Everything That You Need to Know About Computer Vision Syndrome and Children's Eye Health
Computer vision syndrome (or CVS) is a condition that is used to describe a whole range of eye strain related conditions. Symptoms of CVS range from headaches and back pain, right through to blurred vision and severe eye strain.
It is reported in both adults and children, and is linked to heavy computer and digital screen usage. As the use of digital media becomes more pervasive within society, reports of CVS are rising.
For children especially, CVS can be a major concern as many of the symptoms are linked to over-exposure of blue light. Blue light is emitted naturally from the sun, and in small doses carries minimal optical risk. However, it is also emitted from all digital screens, and prolonged exposure can be damaging to young eyes.
A report released in 2017 by Common Sense Media indicated that children between 0 and 8 years old are spending, on average, 2 hours and 19 minutes a day on digital screen media. This is over double the one hour recommended by the American Academy of Pediatricians for 2 to 5 years old.
As young eyes are more susceptible to developing CVS, it is important to limit screen time in order to mitigate the risks of developing symptoms.
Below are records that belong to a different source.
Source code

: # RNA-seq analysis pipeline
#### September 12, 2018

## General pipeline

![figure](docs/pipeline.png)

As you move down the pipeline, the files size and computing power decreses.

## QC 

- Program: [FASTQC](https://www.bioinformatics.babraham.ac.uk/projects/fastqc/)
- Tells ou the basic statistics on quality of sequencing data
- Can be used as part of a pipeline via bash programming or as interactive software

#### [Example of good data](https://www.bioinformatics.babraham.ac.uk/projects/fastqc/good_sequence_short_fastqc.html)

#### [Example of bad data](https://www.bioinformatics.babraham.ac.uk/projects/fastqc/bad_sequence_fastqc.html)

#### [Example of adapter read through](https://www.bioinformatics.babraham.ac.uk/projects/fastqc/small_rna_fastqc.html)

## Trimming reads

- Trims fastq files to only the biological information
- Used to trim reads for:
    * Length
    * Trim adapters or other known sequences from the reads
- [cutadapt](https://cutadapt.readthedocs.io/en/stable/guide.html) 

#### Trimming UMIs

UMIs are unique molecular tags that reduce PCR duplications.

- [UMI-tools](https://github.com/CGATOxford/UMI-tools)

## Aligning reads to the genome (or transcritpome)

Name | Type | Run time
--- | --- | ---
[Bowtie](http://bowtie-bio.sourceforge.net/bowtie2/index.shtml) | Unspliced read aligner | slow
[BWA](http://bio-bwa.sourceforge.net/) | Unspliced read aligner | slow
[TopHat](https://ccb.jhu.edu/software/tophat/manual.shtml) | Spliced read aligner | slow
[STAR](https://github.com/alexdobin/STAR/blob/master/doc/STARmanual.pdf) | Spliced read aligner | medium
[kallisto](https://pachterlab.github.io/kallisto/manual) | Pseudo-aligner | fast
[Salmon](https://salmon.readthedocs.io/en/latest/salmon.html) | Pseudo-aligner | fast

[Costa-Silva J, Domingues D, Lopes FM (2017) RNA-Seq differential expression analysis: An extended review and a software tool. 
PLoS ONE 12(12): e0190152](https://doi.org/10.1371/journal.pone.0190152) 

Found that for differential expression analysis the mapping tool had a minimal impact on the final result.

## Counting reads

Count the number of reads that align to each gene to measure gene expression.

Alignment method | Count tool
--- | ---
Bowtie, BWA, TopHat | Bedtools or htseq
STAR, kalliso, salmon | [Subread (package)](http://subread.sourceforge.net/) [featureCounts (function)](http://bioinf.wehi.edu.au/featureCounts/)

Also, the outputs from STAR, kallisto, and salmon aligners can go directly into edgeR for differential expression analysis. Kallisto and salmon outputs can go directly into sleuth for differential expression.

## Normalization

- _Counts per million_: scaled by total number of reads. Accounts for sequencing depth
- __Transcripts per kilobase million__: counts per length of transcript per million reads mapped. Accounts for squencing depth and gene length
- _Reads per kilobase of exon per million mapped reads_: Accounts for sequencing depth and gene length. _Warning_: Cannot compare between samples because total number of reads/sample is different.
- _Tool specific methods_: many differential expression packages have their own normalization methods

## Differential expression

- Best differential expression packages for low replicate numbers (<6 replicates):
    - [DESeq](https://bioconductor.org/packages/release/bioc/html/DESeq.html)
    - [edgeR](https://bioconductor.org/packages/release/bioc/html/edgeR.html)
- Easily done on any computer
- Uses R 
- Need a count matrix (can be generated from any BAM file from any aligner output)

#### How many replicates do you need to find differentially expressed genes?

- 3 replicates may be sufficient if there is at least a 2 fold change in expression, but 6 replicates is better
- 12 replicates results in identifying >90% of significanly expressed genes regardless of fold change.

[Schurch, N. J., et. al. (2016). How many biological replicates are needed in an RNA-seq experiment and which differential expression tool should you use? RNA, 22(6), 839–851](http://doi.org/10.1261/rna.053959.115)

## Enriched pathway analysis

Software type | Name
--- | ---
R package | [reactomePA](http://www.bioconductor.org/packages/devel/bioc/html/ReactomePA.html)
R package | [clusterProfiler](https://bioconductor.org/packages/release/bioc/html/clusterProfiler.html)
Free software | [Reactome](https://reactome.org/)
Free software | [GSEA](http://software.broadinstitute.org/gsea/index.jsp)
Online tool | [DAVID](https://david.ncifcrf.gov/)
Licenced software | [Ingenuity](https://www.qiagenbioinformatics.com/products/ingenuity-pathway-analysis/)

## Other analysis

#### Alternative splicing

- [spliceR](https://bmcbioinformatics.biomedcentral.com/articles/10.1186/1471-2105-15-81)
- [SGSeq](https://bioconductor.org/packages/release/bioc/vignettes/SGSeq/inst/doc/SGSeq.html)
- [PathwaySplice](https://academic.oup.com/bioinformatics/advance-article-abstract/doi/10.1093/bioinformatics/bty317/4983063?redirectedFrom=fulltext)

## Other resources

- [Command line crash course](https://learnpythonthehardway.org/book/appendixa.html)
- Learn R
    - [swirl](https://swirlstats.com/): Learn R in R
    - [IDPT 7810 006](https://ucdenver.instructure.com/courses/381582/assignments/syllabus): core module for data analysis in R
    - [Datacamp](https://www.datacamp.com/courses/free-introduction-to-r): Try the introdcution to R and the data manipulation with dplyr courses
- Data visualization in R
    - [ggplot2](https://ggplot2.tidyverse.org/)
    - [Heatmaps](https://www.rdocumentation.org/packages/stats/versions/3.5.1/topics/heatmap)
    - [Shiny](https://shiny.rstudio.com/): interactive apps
The link between extended digital screen time and computer vision syndrome
According to a study run by the National Eye Institute and published in the December 2009 issue of Archives of Ophthalmology, it was found that the prevalence of nearsightedness among Americans has increased from 25% to 41.6% over the past 30 years; and this problem is not about to be fixed anytime soon.
It has been stated that by 2050 half of the US population will be nearsighted. This indicates that prolonged exposure to screens from an early age increases the risk to young eyes for myopia and eye strain.
This development is not only due to protracted exposure to blue light, but also to the changing social behavioral norms that are increasingly favoring inside activities over outside pursuits.
Indeed, the less natural light your eye is exposed to, the less dopamine that is released. Dopamine has been shown to decreases the chances of developing nearsightedness, and can limit the chances of you passing on the disease to the next generation.
DID YOU KNOW?
The best way to prevent children from developing CVS is to limit their screen time.